+++ Exercise material +++

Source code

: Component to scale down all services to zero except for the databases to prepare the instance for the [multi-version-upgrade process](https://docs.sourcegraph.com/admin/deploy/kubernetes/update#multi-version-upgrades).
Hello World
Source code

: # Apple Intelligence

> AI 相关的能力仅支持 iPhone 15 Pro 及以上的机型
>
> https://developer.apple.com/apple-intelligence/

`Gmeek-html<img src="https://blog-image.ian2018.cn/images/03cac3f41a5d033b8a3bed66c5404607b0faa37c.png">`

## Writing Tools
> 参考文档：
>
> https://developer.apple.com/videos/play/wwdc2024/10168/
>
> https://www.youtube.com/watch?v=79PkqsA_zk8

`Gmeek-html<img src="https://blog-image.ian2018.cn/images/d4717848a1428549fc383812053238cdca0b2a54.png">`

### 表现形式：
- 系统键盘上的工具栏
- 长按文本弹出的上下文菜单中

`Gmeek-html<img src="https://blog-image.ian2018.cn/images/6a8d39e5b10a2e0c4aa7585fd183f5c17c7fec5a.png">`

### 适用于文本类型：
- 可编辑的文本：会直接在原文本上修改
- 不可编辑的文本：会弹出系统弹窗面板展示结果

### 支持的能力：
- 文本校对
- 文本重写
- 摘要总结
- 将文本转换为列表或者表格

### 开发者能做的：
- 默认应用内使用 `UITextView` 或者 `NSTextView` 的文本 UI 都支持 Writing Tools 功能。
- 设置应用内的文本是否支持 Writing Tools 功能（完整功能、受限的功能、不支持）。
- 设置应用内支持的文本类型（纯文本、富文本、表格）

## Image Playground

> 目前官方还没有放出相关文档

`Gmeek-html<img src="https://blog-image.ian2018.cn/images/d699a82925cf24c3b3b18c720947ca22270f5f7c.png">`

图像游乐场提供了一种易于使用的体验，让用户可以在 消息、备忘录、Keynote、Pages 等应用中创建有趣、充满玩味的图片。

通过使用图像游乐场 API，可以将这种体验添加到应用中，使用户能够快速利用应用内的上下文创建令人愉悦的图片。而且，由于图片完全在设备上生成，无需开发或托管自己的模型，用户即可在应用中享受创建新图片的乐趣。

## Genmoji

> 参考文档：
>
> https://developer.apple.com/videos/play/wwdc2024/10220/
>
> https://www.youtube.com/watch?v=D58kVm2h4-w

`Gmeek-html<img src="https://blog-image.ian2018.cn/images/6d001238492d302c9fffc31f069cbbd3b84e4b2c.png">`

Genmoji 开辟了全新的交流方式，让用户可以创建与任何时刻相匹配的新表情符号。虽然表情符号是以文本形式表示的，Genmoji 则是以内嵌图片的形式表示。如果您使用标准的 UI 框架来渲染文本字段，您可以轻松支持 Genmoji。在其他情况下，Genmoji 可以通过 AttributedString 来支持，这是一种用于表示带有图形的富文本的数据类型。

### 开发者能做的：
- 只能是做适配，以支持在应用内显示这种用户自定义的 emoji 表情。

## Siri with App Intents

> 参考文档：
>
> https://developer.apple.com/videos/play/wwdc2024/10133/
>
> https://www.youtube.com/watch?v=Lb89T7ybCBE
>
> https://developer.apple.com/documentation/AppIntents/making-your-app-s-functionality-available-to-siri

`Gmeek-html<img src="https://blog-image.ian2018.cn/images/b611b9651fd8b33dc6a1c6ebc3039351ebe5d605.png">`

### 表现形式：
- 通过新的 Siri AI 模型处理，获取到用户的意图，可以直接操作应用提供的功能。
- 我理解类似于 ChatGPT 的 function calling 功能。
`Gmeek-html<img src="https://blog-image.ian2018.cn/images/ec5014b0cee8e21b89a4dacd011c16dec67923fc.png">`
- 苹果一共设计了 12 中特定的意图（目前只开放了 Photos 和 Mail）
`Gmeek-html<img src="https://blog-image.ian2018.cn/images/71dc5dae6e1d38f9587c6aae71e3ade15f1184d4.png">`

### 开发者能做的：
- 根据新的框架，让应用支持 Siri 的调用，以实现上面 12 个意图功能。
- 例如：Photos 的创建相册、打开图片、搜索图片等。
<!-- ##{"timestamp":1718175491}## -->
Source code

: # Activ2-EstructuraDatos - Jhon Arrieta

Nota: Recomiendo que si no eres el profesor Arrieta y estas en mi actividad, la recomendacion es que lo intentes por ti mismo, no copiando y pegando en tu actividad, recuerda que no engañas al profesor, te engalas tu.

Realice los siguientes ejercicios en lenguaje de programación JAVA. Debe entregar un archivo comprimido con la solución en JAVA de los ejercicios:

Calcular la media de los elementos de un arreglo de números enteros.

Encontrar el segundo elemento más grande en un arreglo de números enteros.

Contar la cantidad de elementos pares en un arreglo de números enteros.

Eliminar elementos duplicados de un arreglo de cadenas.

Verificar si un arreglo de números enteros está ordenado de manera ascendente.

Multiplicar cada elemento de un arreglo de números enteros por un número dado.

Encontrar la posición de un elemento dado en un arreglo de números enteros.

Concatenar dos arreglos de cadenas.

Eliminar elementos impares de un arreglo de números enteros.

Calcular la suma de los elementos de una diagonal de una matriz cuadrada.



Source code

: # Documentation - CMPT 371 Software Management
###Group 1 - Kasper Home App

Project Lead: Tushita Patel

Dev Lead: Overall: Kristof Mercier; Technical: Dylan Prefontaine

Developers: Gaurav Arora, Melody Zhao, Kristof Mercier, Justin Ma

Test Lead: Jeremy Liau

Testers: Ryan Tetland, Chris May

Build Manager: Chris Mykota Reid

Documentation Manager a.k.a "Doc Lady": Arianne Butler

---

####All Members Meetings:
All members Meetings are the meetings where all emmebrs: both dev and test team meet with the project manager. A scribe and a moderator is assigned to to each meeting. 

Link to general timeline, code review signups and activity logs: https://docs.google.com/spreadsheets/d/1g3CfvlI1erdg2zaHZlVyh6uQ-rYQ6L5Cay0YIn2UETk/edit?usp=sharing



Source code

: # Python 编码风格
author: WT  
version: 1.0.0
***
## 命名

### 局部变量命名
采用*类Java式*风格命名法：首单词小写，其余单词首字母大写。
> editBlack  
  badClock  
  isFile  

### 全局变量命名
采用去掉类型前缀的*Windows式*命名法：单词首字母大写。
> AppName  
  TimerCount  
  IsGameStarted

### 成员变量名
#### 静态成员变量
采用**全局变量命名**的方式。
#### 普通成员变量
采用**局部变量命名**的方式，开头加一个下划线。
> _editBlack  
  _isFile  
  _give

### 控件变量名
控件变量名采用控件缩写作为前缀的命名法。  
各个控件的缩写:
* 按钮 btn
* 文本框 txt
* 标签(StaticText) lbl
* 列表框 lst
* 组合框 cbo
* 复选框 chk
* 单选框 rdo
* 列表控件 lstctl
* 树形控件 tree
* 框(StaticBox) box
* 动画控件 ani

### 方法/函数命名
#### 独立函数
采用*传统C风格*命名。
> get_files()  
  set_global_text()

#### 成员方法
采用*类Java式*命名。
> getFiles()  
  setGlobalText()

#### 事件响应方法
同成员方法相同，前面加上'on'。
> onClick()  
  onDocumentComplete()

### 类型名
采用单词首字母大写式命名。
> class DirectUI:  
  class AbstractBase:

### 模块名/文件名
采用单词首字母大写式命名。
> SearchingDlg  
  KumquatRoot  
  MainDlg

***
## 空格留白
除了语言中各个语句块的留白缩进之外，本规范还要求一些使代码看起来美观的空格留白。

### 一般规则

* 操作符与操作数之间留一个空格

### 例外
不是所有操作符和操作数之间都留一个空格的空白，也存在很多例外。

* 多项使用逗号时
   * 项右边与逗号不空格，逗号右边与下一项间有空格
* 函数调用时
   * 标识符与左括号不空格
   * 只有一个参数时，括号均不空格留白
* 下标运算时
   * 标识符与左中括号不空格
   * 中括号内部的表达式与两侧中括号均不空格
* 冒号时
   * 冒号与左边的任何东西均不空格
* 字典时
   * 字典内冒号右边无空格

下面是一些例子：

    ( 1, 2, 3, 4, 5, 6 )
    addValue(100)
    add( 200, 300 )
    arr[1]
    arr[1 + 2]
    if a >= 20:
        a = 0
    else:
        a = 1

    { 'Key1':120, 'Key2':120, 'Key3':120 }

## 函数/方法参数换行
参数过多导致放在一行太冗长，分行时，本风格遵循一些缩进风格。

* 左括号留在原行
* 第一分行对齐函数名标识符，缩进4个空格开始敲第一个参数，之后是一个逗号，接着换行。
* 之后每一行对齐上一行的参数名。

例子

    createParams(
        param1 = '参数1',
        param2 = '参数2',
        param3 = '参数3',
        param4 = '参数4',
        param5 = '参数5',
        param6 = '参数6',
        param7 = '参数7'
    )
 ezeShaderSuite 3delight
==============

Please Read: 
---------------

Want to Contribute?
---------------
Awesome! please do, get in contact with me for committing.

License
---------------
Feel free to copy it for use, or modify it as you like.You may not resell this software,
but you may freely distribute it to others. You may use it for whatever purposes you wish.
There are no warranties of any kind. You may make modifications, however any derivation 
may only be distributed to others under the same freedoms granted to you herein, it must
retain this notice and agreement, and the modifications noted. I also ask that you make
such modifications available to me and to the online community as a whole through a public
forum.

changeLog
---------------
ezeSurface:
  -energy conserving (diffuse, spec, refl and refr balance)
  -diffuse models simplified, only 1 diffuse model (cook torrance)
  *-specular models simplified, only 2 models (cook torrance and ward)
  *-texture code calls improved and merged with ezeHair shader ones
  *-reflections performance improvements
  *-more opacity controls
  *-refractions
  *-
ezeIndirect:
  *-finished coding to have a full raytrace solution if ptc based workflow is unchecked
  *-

+++

What needs to be done:
From the listing above, copy all lines holding the word "cadenas".

Expected answer:
Eliminar elementos duplicados de un arreglo de cadenas.
Concatenar dos arreglos de cadenas.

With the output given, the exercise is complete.